This mechanism permits the organization to cut ties with the original state. This approach permits the organization to retain its tax identity. It can maintain the same EIN number, and it will not have to reapply for tax-exempt status with the IRS.

The amendments to governing documents and change in domicile will have to be reported to the IRS on the organization’s next Form 990.

2. Form New Entity in the New State.

If one or both state laws do not permit a simple domestication/conversion, the organization can form a new nonprofit corporation in the desired state and merge the existing entity into it.

Alternatively, if there is no reason to maintain the corporate identity and history of the original corporation, the assets and programs could be transferred to the new entity in the desired state, and the original entity in the old state dissolved.

This approach is the most time-consuming and expensive as it requires the new corporation to obtain a new EIN number and re-apply for tax-exempt status. Once the new entity is approved, the new entity must prepare and file the Articles of Merger in both the former state and the new home state. Other states require Attorney General approval.

Related read: Doing Business in a New State

3. Register as Foreign Corporation in the New State.

If the states in question do not permit domestication or conversion to another state and the organization does not want to incur the expense of forming a new entity, the existing organization can simply register to do business as a foreign corporation in the new jurisdiction.

Registering as a foreign corporation in the new state permits it to legally operate there. The downside is that a foreign entity will have to comply with regulations in both states.

For example, it will have to maintain a registered agent in both states, file annual reports in both states, and may have to register to solicit funds in both states.

It’s good to know that the nonprofit organization’s initial choice of domicile is not written in stone.

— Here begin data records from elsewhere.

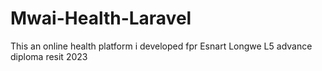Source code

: # Mwai-Health-Laravel
 This an online health platform i developed fpr Esnart Longwe L5 advance diploma resit 2023
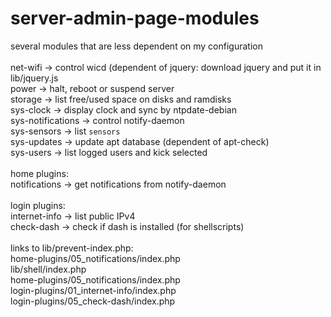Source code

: # server-admin-page-modules
several modules that are less dependent on my configuration<br><br>
net-wifi -> control wicd (dependent of jquery: download jquery and put it in lib/jquery.js<br>
power -> halt, reboot or suspend server<br>
storage -> list free/used space on disks and ramdisks<br>
sys-clock -> display clock and sync by ntpdate-debian<br>
sys-notifications -> control notify-daemon<br>
sys-sensors -> list `sensors`<br>
sys-updates -> update apt database (dependent of apt-check)<br>
sys-users -> list logged users and kick selected<br><br>
home plugins:<br>
notifications -> get notifications from notify-daemon<br><br>
login plugins:<br>
internet-info -> list public IPv4<br>
check-dash -> check if dash is installed (for shellscripts)<br><br>
links to lib/prevent-index.php:<br>
home-plugins/05_notifications/index.php<br>
lib/shell/index.php<br>
home-plugins/05_notifications/index.php<br>
login-plugins/01_internet-info/index.php<br>
login-plugins/05_check-dash/index.php
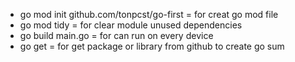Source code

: - go mod init github.com/tonpcst/go-first = for creat go mod file
- go mod tidy = for clear module unused dependencies
- go build main.go = for can run on every device
- go get = for get package or library from github to create go sum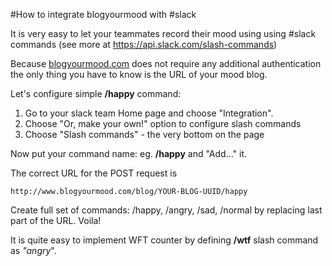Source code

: #How to integrate blogyourmood with #slack

It is very easy to let your teammates record their mood using using #slack commands (see more at https://api.slack.com/slash-commands)

Because [blogyourmood.com](http://blogyourmood.com) does not require any additional authentication the only thing you have to know is the URL of your mood blog.

Let's configure simple **/happy** command:

1. Go to your slack team Home page and choose "Integration".
2. Choose "Or, make your own!" option to configure slash commands
3. Choose "Slash commands" - the very bottom on the page

Now put your command name: eg. **/happy** and "Add..." it.

The correct URL for the POST request is

    http://www.blogyourmood.com/blog/YOUR-BLOG-UUID/happy

Create full set of commands: /happy, /angry, /sad, /normal by replacing last part of the URL. Voila!

It is quite easy to implement WFT counter by defining **/wtf** slash command as *"angry*".



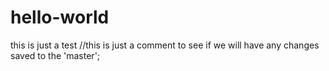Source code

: # hello-world
this is just a test
//this is just a comment to see if we will have any changes saved to the 'master';
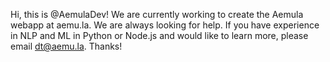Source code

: Hi, this is @AemulaDev! We are currently working to create the Aemula webapp at aemu.la. 
We are always looking for help. 
If you have experience in NLP and ML in Python or Node.js and would like to learn more, please email dt@aemu.la.
Thanks!

<!---
AemulaDev/AemulaDev is a ✨ special ✨ repository because its `README.md` (this file) appears on your GitHub profile.
You can click the Preview link to take a look at your changes.
--->
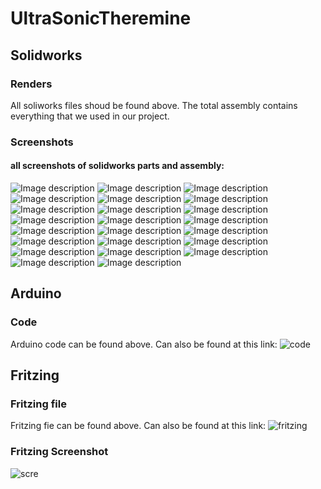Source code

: # UltraSonicTheremine
## Solidworks
### Renders
All soliworks files shoud be found above. The total assembly contains everything that we used in our project.
### Screenshots
#### all screenshots of solidworks parts and assembly:
![Image description](https://github.com/ccsjreyes64/UltraSonicTheremine/blob/master/HandleForSlideCAP.PNG)
![Image description](https://github.com/ccsjreyes64/UltraSonicTheremine/blob/master/HandleForPartsBoxCAP.PNG)
![Image description](https://github.com/ccsjreyes64/UltraSonicTheremine/blob/master/BottomWallPartsBoxCAP.PNG)
![Image description](https://github.com/ccsjreyes64/UltraSonicTheremine/blob/master/BottomWallPartsBoxCAP.PNG)
![Image description](https://github.com/ccsjreyes64/UltraSonicTheremine/blob/master/BreadboardBracketCAP.PNG)
![Image description](https://github.com/ccsjreyes64/UltraSonicTheremine/blob/master/FaceSideWallPartsBoxCAP.PNG)
![Image description](https://github.com/ccsjreyes64/UltraSonicTheremine/blob/master/OtherFaceSideWallPartsBoxCAP.PNG)
![Image description](https://github.com/ccsjreyes64/UltraSonicTheremine/blob/master/LeftSideWallPartsBoxCAP.PNG)
![Image description](https://github.com/ccsjreyes64/UltraSonicTheremine/blob/master/ReadPlateCAP.PNG)
![Image description](https://github.com/ccsjreyes64/UltraSonicTheremine/blob/master/RightSideWallPartsBoxCAP.PNG)
![Image description](https://github.com/ccsjreyes64/UltraSonicTheremine/blob/master/SlideBoxBottomWallCAP.PNG)
![Image description](https://github.com/ccsjreyes64/UltraSonicTheremine/blob/master/SlideBoxEndWallCAP.PNG)
![Image description](https://github.com/ccsjreyes64/UltraSonicTheremine/blob/master/SlideBoxSideWallCAP.PNG)
![Image description](https://github.com/ccsjreyes64/UltraSonicTheremine/blob/master/SlideBoxTopWallCAP.PNG)
![Image description](https://github.com/ccsjreyes64/UltraSonicTheremine/blob/master/TotalBoxAssemCAP1.PNG)
![Image description](https://github.com/ccsjreyes64/UltraSonicTheremine/blob/master/TotalBoxAssemCAP2.PNG)
![Image description](https://github.com/ccsjreyes64/UltraSonicTheremine/blob/master/TotalBoxAssemCAP3.PNG)
![Image description](https://github.com/ccsjreyes64/UltraSonicTheremine/blob/master/TotalBoxAssemCAP4.PNG)
![Image description](https://github.com/ccsjreyes64/UltraSonicTheremine/blob/master/TotalBoxAssemCAP5.PNG)
![Image description](https://github.com/ccsjreyes64/UltraSonicTheremine/blob/master/TotalBoxAssemCAP6.PNG)
![Image description](https://github.com/ccsjreyes64/UltraSonicTheremine/blob/master/TotalBoxAssemCAP6.PNG)
![Image description](https://github.com/ccsjreyes64/UltraSonicTheremine/blob/master/TotalBoxAssemCAP7.PNG)
![Image description](https://github.com/ccsjreyes64/UltraSonicTheremine/blob/master/TotalBoxAssemCAP8.PNG)
## Arduino
### Code
Arduino code can be found above. Can also be found at this link: ![code](https://github.com/ccsjreyes64/UltraSonicTheremine/blob/master/FINALTHERAMINECODE.ino)
## Fritzing
### Fritzing file
Fritzing fie can be found above. Can also be found at this link: ![fritzing](https://github.com/ccsjreyes64/UltraSonicTheremine/blob/master/USLTRASONICTHEREMINEFRITZING.fzz)
### Fritzing Screenshot
![scre](https://github.com/ccsjreyes64/UltraSonicTheremine/blob/master/FritzingCAP.PNG)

Where it makes sense to move the organization’s operations to another state, there is always a way.

An experienced attorney can help navigate the process and evaluate the best domicile for the organization.

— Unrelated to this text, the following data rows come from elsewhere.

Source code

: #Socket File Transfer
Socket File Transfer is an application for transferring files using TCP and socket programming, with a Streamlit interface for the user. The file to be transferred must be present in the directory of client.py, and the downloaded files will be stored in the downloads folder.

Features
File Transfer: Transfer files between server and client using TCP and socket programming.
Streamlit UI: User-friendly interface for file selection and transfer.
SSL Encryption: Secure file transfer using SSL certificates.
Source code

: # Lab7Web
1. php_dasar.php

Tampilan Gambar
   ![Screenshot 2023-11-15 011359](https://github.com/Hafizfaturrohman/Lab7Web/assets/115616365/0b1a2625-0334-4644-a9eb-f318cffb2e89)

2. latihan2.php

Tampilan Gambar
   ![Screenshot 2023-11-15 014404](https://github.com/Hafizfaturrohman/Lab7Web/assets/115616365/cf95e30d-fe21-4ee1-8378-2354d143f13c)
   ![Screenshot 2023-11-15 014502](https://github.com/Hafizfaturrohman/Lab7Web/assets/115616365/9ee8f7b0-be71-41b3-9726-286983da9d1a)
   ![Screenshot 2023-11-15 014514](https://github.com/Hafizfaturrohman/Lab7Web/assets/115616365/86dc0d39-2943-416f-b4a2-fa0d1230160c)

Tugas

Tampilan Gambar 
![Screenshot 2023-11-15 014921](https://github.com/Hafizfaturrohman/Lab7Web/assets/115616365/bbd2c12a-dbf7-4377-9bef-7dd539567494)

UPDATE: See Good News for Nonprofits Moving to a New State for new guidance that may eliminate the need to re-apply for tax-exempt status in some restructuring transactions.

What About Your Tax-Exempt Status? 

For tax-exempt nonprofits that domesticate or convert to a new state, federal tax-exempt status will follow the organization to its new state of incorporation. This happens automatically, and there is no requirement for the organization to re-apply for federal tax-exempt status so long as the nonprofit organization continues to be organized for the same exempt purposes for which it was granted exempt status. However, some states, such as California, have a separate exemption process and if that is the case, the organizaiton may need to apply for exemption from the state.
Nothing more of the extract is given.